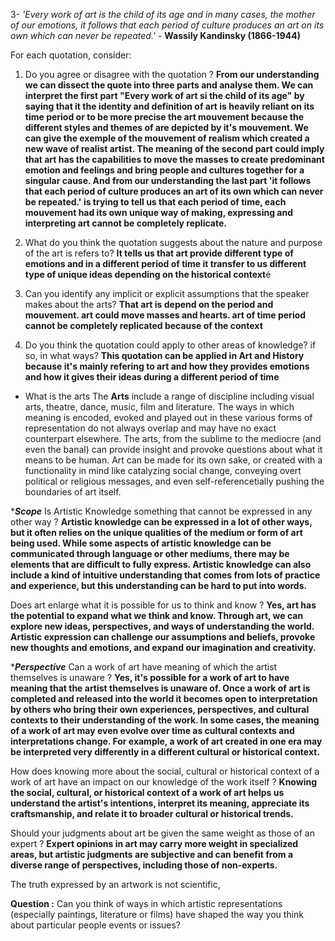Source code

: 3-  *'Every work of art is the child of its age and in many cases, the mother of our emotions, it follows that each period of culture produces an art on its own which can never be repeated.'*  - **Wassily Kandinsky (1866-1944)** 

For each quotation, consider: 
1. Do you agree or disagree with the quotation ? 
**From our understanding we can dissect the quote into three parts and analyse them. We can interpret the first part "Every work of art si the child of its age" by saying that it the identity and definition of art is heavily reliant on its time period or to be more precise the art mouvement because the different styles and themes of are depicted by it's mouvement. We can give the exemple of the mouvement of realism which created a new wave of realist artist. The meaning of the second part could imply that art has the capabilities to move the masses to create predominant emotion and feelings and bring people and cultures together for a singular cause. And from our understanding the last part 'it follows that each period of culture produces an art of its own which can never be repeated.' is trying to tell us that each period of time, each mouvement had its own unique way of making, expressing and interpreting art cannot be completely replicate.**

2. What do you think the quotation suggests about the nature and purpose of the art is refers to? 
**It tells us that art provide different type of emotions and in a different period of time it transfer to us different type of unique ideas depending on the historical context**é

3. Can you identify any implicit or explicit assumptions that the speaker makes about the arts? 
**That art is depend on the period and mouvement. art could move masses and hearts. art of time period cannot be completely replicated because of the context**

4. Do you think the quotation could apply to other areas of knowledge? if so, in what ways? 
**This quotation can be applied in Art and History because it's mainly refering to art and how they provides emotions and how it gives their ideas during a different period of time**

-  What is the arts
The **Arts** include a range of discipline including visual arts, theatre, dance, music, film and literature. The ways in which meaning is encoded, evoked and played out in these various forms of representation do not always overlap and may have no exact counterpart elsewhere. The arts, from the sublime to the mediocre (and even the banal) can provide insight and provoke questions about what it means to be human. Art can be made for its own sake, or created with a functionality in mind like catalyzing social change, conveying overt political or religious messages, and even self-referencetially pushing the boundaries of art itself. 


****Scope***
Is Artistic Knowledge something that cannot be expressed in any other way ?
**Artistic knowledge can be expressed in a lot of other ways, but it often relies on the unique qualities of the medium or form of art being used. While some aspects of artistic knowledge can be communicated through language or other mediums, there may be elements that are difficult to fully express. Artistic knowledge can also include a kind of intuitive understanding that comes from lots of practice and experience, but this understanding can be hard to put into words.**

Does art enlarge what it is possible for us to think and know ?
**Yes, art has the potential to expand what we think and know. Through art, we can explore new ideas, perspectives, and ways of understanding the world. Artistic expression can challenge our assumptions and beliefs, provoke new thoughts and emotions, and expand our imagination and creativity.**

****Perspective***
Can a work of art have meaning of which the artist themselves is unaware ?
**Yes, it's possible for a work of art to have meaning that the artist themselves is unaware of. Once a work of art is completed and released into the world it becomes open to interpretation by others who bring their own experiences, perspectives, and cultural contexts to their understanding of the work. In some cases, the meaning of a work of art may even evolve over time as cultural contexts and interpretations change. For example, a work of art created in one era may be interpreted very differently in a different cultural or historical context.**

How does knowing more about the social, cultural or historical context of a work of art have an impact on our knowledge of the work itself ?
**Knowing the social, cultural, or historical context of a work of art helps us understand the artist's intentions, interpret its meaning, appreciate its craftsmanship, and relate it to broader cultural or historical trends.**

Should your judgments about art be given the same weight as those of an expert ?
**Expert opinions in art may carry more weight in specialized areas, but artistic judgments are subjective and can benefit from a diverse range of perspectives, including those of non-experts.**


The truth expressed by an artwork  is  not scientific, 

**Question :** Can you think of ways in which artistic representations (especially paintings, literature or films) have shaped the way you think about particular people events or issues?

-------------------------

**WHAT TO DO:** Within the data above, the lines from the one with "of the context**" to the one with "Does art enlarge" must be repeated exactly; no other line belongs in the answer.

**REPLY TO THE EXERCISE:**
**That art is depend on the period and mouvement. art could move masses and hearts. art of time period cannot be completely replicated because of the context**

4. Do you think the quotation could apply to other areas of knowledge? if so, in what ways? 
**This quotation can be applied in Art and History because it's mainly refering to art and how they provides emotions and how it gives their ideas during a different period of time**

-  What is the arts
The **Arts** include a range of discipline including visual arts, theatre, dance, music, film and literature. The ways in which meaning is encoded, evoked and played out in these various forms of representation do not always overlap and may have no exact counterpart elsewhere. The arts, from the sublime to the mediocre (and even the banal) can provide insight and provoke questions about what it means to be human. Art can be made for its own sake, or created with a functionality in mind like catalyzing social change, conveying overt political or religious messages, and even self-referencetially pushing the boundaries of art itself. 


****Scope***
Is Artistic Knowledge something that cannot be expressed in any other way ?
**Artistic knowledge can be expressed in a lot of other ways, but it often relies on the unique qualities of the medium or form of art being used. While some aspects of artistic knowledge can be communicated through language or other mediums, there may be elements that are difficult to fully express. Artistic knowledge can also include a kind of intuitive understanding that comes from lots of practice and experience, but this understanding can be hard to put into words.**

Does art enlarge what it is possible for us to think and know ?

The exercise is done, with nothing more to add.